### Dataset entries
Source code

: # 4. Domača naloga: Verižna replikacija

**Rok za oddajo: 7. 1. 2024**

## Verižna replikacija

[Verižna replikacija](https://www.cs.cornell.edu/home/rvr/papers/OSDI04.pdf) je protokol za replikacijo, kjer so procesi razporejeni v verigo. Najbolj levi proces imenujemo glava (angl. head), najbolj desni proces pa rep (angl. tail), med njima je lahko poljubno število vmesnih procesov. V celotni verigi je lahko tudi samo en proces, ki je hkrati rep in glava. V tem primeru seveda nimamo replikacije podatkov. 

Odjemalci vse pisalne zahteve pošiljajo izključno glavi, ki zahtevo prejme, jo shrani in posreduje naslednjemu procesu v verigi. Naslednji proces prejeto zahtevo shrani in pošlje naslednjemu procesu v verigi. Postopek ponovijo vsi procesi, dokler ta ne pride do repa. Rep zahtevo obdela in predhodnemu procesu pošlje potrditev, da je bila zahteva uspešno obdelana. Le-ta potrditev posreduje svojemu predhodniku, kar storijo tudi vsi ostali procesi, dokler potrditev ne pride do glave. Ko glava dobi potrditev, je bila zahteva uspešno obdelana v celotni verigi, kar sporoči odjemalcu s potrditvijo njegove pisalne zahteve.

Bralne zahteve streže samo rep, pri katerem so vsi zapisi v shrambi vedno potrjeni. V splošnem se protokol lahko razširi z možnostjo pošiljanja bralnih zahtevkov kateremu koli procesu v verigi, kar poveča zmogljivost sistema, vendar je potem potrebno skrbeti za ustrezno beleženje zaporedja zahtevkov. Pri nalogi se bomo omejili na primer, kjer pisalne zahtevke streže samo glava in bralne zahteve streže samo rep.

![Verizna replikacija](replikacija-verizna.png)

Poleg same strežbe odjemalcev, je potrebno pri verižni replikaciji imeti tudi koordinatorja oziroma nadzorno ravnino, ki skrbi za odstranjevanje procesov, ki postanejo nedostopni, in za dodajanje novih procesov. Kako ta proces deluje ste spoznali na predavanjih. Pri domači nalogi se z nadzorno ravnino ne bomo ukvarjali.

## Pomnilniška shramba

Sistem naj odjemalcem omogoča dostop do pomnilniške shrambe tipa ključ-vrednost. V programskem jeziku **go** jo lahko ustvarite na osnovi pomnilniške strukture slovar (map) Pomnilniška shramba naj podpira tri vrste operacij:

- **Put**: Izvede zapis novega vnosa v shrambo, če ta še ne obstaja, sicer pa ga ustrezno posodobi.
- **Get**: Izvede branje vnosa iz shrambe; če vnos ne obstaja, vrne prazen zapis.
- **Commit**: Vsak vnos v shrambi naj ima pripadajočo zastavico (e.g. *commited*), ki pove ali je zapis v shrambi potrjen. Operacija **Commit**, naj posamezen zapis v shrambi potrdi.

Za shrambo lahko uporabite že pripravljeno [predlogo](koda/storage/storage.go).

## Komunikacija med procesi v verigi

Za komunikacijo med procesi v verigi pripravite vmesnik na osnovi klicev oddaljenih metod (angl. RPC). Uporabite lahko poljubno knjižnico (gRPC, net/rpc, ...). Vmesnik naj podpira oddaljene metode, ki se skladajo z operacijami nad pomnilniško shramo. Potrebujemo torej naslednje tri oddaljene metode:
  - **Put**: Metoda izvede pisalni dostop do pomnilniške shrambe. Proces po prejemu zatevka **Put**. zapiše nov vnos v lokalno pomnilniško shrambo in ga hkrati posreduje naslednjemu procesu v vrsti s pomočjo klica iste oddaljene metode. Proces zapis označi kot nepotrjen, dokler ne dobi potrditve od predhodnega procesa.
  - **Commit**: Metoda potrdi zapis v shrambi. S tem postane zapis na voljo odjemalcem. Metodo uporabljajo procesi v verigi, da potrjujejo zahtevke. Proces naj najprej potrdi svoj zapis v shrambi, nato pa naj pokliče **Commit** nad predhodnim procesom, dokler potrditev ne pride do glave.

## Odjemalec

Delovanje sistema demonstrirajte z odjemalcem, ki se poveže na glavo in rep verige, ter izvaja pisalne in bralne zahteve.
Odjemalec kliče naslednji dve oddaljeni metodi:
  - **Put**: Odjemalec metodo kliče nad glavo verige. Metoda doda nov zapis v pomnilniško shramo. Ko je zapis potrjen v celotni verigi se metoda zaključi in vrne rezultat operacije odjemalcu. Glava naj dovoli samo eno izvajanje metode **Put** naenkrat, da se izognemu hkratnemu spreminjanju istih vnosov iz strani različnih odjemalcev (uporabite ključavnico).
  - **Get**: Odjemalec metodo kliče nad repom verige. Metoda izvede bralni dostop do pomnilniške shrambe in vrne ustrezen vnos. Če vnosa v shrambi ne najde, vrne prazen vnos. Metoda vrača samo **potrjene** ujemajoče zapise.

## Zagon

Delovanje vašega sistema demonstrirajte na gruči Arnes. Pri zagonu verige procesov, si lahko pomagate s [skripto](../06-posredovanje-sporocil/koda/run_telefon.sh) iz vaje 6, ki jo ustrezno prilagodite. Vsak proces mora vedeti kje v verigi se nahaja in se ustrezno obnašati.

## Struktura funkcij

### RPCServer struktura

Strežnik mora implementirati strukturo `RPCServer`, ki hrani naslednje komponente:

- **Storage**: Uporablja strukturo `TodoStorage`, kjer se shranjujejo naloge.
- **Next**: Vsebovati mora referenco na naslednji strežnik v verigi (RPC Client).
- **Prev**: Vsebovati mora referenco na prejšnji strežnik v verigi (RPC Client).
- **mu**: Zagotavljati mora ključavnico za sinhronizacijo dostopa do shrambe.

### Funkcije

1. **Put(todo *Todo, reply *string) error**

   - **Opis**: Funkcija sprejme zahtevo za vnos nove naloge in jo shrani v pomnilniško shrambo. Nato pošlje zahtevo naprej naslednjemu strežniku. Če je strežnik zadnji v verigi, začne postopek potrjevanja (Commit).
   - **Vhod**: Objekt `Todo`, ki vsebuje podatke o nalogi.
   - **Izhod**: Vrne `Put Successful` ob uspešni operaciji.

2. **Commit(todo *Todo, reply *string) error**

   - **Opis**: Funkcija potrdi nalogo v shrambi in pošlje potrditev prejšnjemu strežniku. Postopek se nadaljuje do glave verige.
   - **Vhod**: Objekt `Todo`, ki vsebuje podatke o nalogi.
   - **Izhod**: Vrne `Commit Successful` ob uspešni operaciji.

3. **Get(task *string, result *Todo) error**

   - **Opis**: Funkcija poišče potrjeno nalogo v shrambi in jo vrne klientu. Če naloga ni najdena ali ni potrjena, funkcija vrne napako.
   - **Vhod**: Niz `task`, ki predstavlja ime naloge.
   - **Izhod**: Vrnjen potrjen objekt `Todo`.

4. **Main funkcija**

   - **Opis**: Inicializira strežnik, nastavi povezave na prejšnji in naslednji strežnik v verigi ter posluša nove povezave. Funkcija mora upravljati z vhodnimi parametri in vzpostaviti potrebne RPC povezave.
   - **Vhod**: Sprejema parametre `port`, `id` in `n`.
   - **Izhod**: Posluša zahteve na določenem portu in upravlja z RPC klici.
...
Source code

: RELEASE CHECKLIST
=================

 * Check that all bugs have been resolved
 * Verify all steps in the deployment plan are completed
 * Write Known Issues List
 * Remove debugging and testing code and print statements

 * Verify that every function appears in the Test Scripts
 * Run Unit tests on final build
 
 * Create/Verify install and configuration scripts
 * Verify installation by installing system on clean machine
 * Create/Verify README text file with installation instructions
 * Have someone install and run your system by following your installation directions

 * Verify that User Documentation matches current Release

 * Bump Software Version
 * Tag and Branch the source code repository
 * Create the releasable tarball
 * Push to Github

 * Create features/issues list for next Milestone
* * *
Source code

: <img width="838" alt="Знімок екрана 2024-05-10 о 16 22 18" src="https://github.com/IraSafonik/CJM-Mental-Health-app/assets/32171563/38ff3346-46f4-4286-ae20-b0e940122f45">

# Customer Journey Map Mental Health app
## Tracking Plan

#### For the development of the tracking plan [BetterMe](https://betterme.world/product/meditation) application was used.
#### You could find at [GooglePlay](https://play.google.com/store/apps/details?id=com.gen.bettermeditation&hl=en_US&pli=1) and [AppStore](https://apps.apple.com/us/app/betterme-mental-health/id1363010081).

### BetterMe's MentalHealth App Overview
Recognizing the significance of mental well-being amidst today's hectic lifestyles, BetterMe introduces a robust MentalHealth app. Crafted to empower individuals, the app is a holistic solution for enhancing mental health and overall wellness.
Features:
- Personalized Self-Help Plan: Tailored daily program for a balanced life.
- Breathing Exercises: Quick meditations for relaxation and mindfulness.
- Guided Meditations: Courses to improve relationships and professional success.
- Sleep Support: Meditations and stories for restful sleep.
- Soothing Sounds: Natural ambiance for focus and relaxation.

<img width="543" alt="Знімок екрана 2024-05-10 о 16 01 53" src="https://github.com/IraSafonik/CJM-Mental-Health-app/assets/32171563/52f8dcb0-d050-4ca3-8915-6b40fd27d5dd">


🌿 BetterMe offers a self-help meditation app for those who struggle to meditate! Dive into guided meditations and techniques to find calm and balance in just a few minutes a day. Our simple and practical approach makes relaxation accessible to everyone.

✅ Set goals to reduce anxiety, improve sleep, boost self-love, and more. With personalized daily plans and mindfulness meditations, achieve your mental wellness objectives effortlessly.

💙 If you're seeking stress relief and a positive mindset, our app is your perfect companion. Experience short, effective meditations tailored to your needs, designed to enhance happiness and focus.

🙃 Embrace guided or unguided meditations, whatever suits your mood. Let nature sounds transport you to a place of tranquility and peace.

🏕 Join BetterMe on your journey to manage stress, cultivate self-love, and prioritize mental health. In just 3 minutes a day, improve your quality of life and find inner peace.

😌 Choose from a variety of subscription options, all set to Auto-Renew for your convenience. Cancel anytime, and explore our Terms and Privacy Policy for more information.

### Task goal
This exercise requires the number of lines in the entries holding the word "reply", written alone.

### Answer box
2